### EXERCISE AIM
All that should come back is the lines of the data below from the one containing "under normal circumstances." to the one containing "And from there, how", inclusive, exactly as they stand.

(Data extracted from a collection)
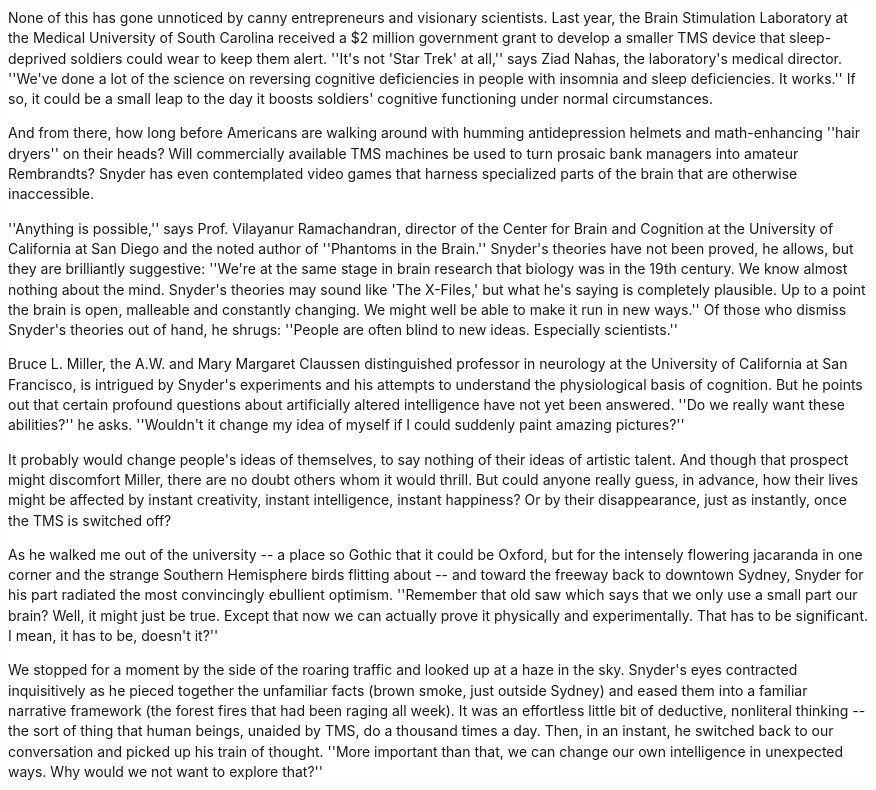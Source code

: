 None of this has gone unnoticed by canny entrepreneurs and visionary scientists. Last year, the Brain Stimulation Laboratory at the Medical University of South Carolina received a $2 million government grant to develop a smaller TMS device that sleep-deprived soldiers could wear to keep them alert. &apos;&apos;It&apos;s not &apos;Star Trek&apos; at all,&apos;&apos; says Ziad Nahas, the laboratory&apos;s medical director. &apos;&apos;We&apos;ve done a lot of the science on reversing cognitive deficiencies in people with insomnia and sleep deficiencies. It works.&apos;&apos; If so, it could be a small leap to the day it boosts soldiers&apos; cognitive functioning under normal circumstances. 

And from there, how long before Americans are walking around with humming antidepression helmets and math-enhancing &apos;&apos;hair dryers&apos;&apos; on their heads? Will commercially available TMS machines be used to turn prosaic bank managers into amateur Rembrandts? Snyder has even contemplated video games that harness specialized parts of the brain that are otherwise inaccessible. 

&apos;&apos;Anything is possible,&apos;&apos; says Prof. Vilayanur Ramachandran, director of the Center for Brain and Cognition at the University of California at San Diego and the noted author of &apos;&apos;Phantoms in the Brain.&apos;&apos; Snyder&apos;s theories have not been proved, he allows, but they are brilliantly suggestive: &apos;&apos;We&apos;re at the same stage in brain research that biology was in the 19th century. We know almost nothing about the mind. Snyder&apos;s theories may sound like &apos;The X-Files,&apos; but what he&apos;s saying is completely plausible. Up to a point the brain is open, malleable and constantly changing. We might well be able to make it run in new ways.&apos;&apos; Of those who dismiss Snyder&apos;s theories out of hand, he shrugs: &apos;&apos;People are often blind to new ideas. Especially scientists.&apos;&apos; 


Bruce L. Miller, the A.W. and Mary Margaret Claussen distinguished professor in neurology at the University of California at San Francisco, is intrigued by Snyder&apos;s experiments and his attempts to understand the physiological basis of cognition. But he points out that certain profound questions about artificially altered intelligence have not yet been answered. &apos;&apos;Do we really want these abilities?&apos;&apos; he asks. &apos;&apos;Wouldn&apos;t it change my idea of myself if I could suddenly paint amazing pictures?&apos;&apos; 

It probably would change people&apos;s ideas of themselves, to say nothing of their ideas of artistic talent. And though that prospect might discomfort Miller, there are no doubt others whom it would thrill. But could anyone really guess, in advance, how their lives might be affected by instant creativity, instant intelligence, instant happiness? Or by their disappearance, just as instantly, once the TMS is switched off? 

As he walked me out of the university -- a place so Gothic that it could be Oxford, but for the intensely flowering jacaranda in one corner and the strange Southern Hemisphere birds flitting about -- and toward the freeway back to downtown Sydney, Snyder for his part radiated the most convincingly ebullient optimism. &apos;&apos;Remember that old saw which says that we only use a small part our brain? Well, it might just be true. Except that now we can actually prove it physically and experimentally. That has to be significant. I mean, it has to be, doesn&apos;t it?&apos;&apos; 

We stopped for a moment by the side of the roaring traffic and looked up at a haze in the sky. Snyder&apos;s eyes contracted inquisitively as he pieced together the unfamiliar facts (brown smoke, just outside Sydney) and eased them into a familiar narrative framework (the forest fires that had been raging all week). It was an effortless little bit of deductive, nonliteral thinking -- the sort of thing that human beings, unaided by TMS, do a thousand times a day. Then, in an instant, he switched back to our conversation and picked up his train of thought. &apos;&apos;More important than that, we can change our own intelligence in unexpected ways. Why would we not want to explore that?&apos;&apos;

### SOLUTION TO THIS TASK
: None of this has gone unnoticed by canny entrepreneurs and visionary scientists. Last year, the Brain Stimulation Laboratory at the Medical University of South Carolina received a $2 million government grant to develop a smaller TMS device that sleep-deprived soldiers could wear to keep them alert. &apos;&apos;It&apos;s not &apos;Star Trek&apos; at all,&apos;&apos; says Ziad Nahas, the laboratory&apos;s medical director. &apos;&apos;We&apos;ve done a lot of the science on reversing cognitive deficiencies in people with insomnia and sleep deficiencies. It works.&apos;&apos; If so, it could be a small leap to the day it boosts soldiers&apos; cognitive functioning under normal circumstances. 

And from there, how long before Americans are walking around with humming antidepression helmets and math-enhancing &apos;&apos;hair dryers&apos;&apos; on their heads? Will commercially available TMS machines be used to turn prosaic bank managers into amateur Rembrandts? Snyder has even contemplated video games that harness specialized parts of the brain that are otherwise inaccessible. 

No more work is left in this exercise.